Lubman also served as an adviser to The Asia Foundation. In that capacity, he organized committees of U.S. experts to consult with Chinese counterparts. He worked on a number of law reform projects in China related to administrative procedure, most recently one that would promote public participation in rule making by local governments and China's central government. Another project involved revision of China's land law to increase protection of citizens' land rights.
Lubman’s scholarly publications on Chinese law and related subjects have been widely published and include China's Legal Reforms (Lubman, ed.), Oxford University Press, 1996; Bird in a Cage: Legal Reform in China after Mao, (Stanford University Press, 2000); Engaging the Law in China: State, Society, and Possibilities for Justice (co-edited with Neil J. Diamant and Kevin O'Brien), Stanford University Press, 2005) and The Evolution of Law Reform in China: An Uncertain Path (Lubman, ed., Edward Elgar, 2012).
Lubman was trained as a China specialist in the United States and in Hong Kong for four years (1963-67) under grants from the Rockefeller Foundation, Columbia Law School, and the Foreign Area Fellowship Program of the Ford Foundation. In addition to his degrees from the Law School, he has an A.B. degree with honors in history from Columbia College.
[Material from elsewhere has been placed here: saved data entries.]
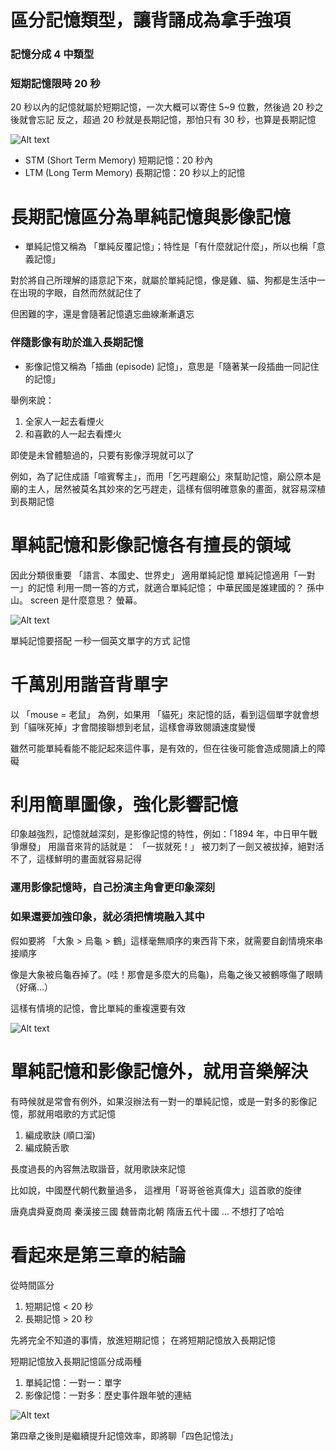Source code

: # 區分記憶類型，讓背誦成為拿手強項

### 記憶分成 4 中類型

### 短期記憶限時 20 秒
20 秒以內的記憶就屬於短期記憶，一次大概可以寄住 5~9 位數，然後過 20 秒之後就會忘記
反之，超過 20 秒就是長期記憶，那怕只有 30 秒，也算是長期記憶

![Alt text](Ch3_img/image.png)

* STM (Short Term Memory) 短期記憶：20 秒內
* LTM (Long Term Memory) 長期記憶：20 秒以上的記憶

# 長期記憶區分為單純記憶與影像記憶

* 單純記憶又稱為 「單純反覆記憶」；特性是「有什麼就記什麼」，所以也稱「意義記憶」

對於將自己所理解的語意記下來，就屬於單純記憶，像是雞、貓、狗都是生活中一在出現的字眼，自然而然就記住了

但困難的字，還是會隨著記憶遺忘曲線漸漸遺忘

### 伴隨影像有助於進入長期記憶
* 影像記憶又稱為「插曲 (episode) 記憶」，意思是「隨著某一段插曲一同記住的記憶」

舉例來說：
1. 全家人一起去看煙火
2. 和喜歡的人一起去看煙火

即使是未曾體驗過的，只要有影像浮現就可以了

例如，為了記住成語「喧賓奪主」，而用「乞丐趕廟公」來幫助記憶，廟公原本是廟的主人，居然被莫名其妙來的乞丐趕走，這樣有個明確意象的畫面，就容易深植到長期記憶


# 單純記憶和影像記憶各有擅長的領域

因此分類很重要
「語言、本國史、世界史」 適用單純記憶
單純記憶適用「一對一」的記憶
利用一問一答的方式，就適合單純記憶；
中華民國是誰建國的？ 孫中山。
screen 是什麼意思？ 螢幕。

![Alt text](Ch3_img/image-1.png)

單純記憶要搭配 一秒一個英文單字的方式 記憶


# 千萬別用諧音背單字

以 「mouse = 老鼠」 為例，如果用 「貓死」來記憶的話，看到這個單字就會想到「貓咪死掉」才會間接聯想到老鼠，這樣會導致閱讀速度變慢

雖然可能單純看能不能記起來這件事，是有效的，但在往後可能會造成閱讀上的障礙


# 利用簡單圖像，強化影響記憶

印象越強烈，記憶就越深刻，是影像記憶的特性，例如：「1894 年，中日甲午戰爭爆發」
用諧音來背的話就是：
「一拔就死！」
被刀刺了一劍又被拔掉，絕對活不了，這樣鮮明的畫面就容易記得


### 運用影像記憶時，自己扮演主角會更印象深刻

### 如果還要加強印象，就必須把情境融入其中

假如要將 「大象 > 烏龜 > 鶴」這樣毫無順序的東西背下來，就需要自創情境來串接順序

像是大象被烏龜吞掉了。(哇！那會是多麼大的烏龜)，烏龜之後又被鶴啄傷了眼睛（好痛...）

這樣有情境的記憶，會比單純的重複還要有效

![Alt text](Ch3_img/image-2.png)

# 單純記憶和影像記憶外，就用音樂解決

有時候就是常會有例外，如果沒辦法有一對一的單純記憶，或是一對多的影像記憶，那就用唱歌的方式記憶

1. 編成歌訣 (順口溜)
2. 編成饒舌歌

長度過長的內容無法取諧音，就用歌訣來記憶

比如說，中國歷代朝代數量過多，
這裡用「哥哥爸爸真偉大」這首歌的旋律

唐堯虞舜夏商周   秦漢接三國
魏晉南北朝       隋唐五代十國
... 不想打了哈哈


# 看起來是第三章的結論

從時間區分
1. 短期記憶 < 20 秒
2. 長期記憶 > 20 秒

先將完全不知道的事情，放進短期記憶；
在將短期記憶放入長期記憶

短期記憶放入長期記憶區分成兩種
1. 單純記憶：一對一：單字
2. 影像記憶：一對多：歷史事件跟年號的連結

![Alt text](Ch3_img/image-3.png)




第四章之後則是繼續提升記憶效率，即將聊「四色記憶法」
He also studied at the Faculty of Law and the Institute of Comparative Law of the University of Paris.
Presented annually, the Distinguished Columbian in Teaching Award honors graduates who, through excellence in teaching, scholarship and writing, as well as achievements in a chosen field, have brought distinction to the Law School and the faculties on which the individual has served.